- Born: Bert Jacobus Martinus Selen 30 August 1985 (age 40) Kessel-Eik, Netherlands
- Occupations: Producer, musician, composer, TV/film composer
- Website: www.bertselen.com

= Bert Selen =

Bert Jacobus Martinus Selen (born 30 August 1985) is a Dutch music producer, composer, multi-instrumentalist and songwriter based in Los Angeles. His scoring work includes Rules of Engagement, (Sony/CBS), Fast Layne (Disney Channel), Raven's Home (Disney Channel), K.C. Undercover (Disney Channel), Lab Rats (Disney XD), Lab Rats: Elite Force (Disney XD), Mystery Girls (ABC Family) and Power Rangers Dino Fury, Power Rangers Cosmic Fury (Nickelodeon & Netflix).

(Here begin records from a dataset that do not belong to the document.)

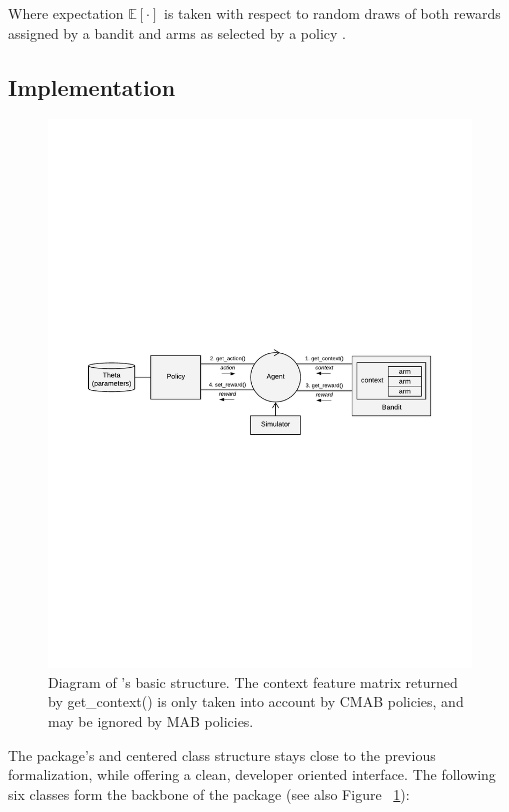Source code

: \documentclass{jss}
\begin{document}
Where expectation $\mathbb{E}\left[ \mathord{\cdot}\right]$ is taken with respect to random draws of both rewards assigned by a bandit and arms as selected by a policy \citep{Zheng2016a}.

\subsection{Implementation} \label{implementation}

\begin{figure}[H]
  \centering
    \includegraphics[width=.99\textwidth]{fig/CMAB_chart}

      \caption{Diagram of 's basic structure. The context feature matrix returned by get\_context() is only taken into account by CMAB policies, and may be ignored by MAB policies.}
      \label{fig:CMAB_chart}
\end{figure}

The package's  and  centered  class structure stays close to the previous formalization, while offering a clean, developer oriented interface. The following six classes form the backbone of the package (see also Figure ~\ref{fig:CMAB_chart}):
\end{document}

His music has been featured on Parks and Recreation (NBC), NCIS Los Angeles (CBS), The Mentalist (CBS), Gossip Girl (CW), Awkward (MTV), Finding Carter (MTV), Trailers: Danny Collins (Al Pacino), Advertising: American Music Awards (E! Network), Verizon, Vogue, Logitech, Head & Shoulders, as well as in the video game WET (Artificial Mind and Movement/Bethesda Softworks) Stage productions include The Pee-Wee Herman show on Broadway (HBO), and Pee-Wee Herman live at the Nokia Theatre.

==Early life==

Selen was born in Kessel-Eik, The Netherlands.

==Musical career==

At age 17, Selen moved to the United States with his band. Selen assumed producer duties on their first record. He then worked with local and international music acts. His songs appeared on various tv shows. At age 23, his work on Rules of Engagement (Sony/CBS) earned him a BMI Film & Television Award for Composing for a Top Grossing Prime Time Television Show, the youngest composer in the room.

In 2009 he provided original music for the Artificial Mind and Movement video game WET.

Selen composed and produced songs for Pee-Wee Herman's comeback shows on Broadway and at the Nokia Theatre in Los Angeles. He produced and recorded a rendition of Mr. Big's "To Be with You" with the Rules of Engagement cast, and started composing the music for Lab Rats. He also scored music for X-Japan's Sankyo promotional videos.

Selen co-wrote, produced and mixed the debut album for Fire in the Hamptons, a Los Angeles-based electro-pop group.

Selen operates his music production company in North Hollywood, CA.

==Equipment==

Selen is endorsed by Adams Drums, and Line 6.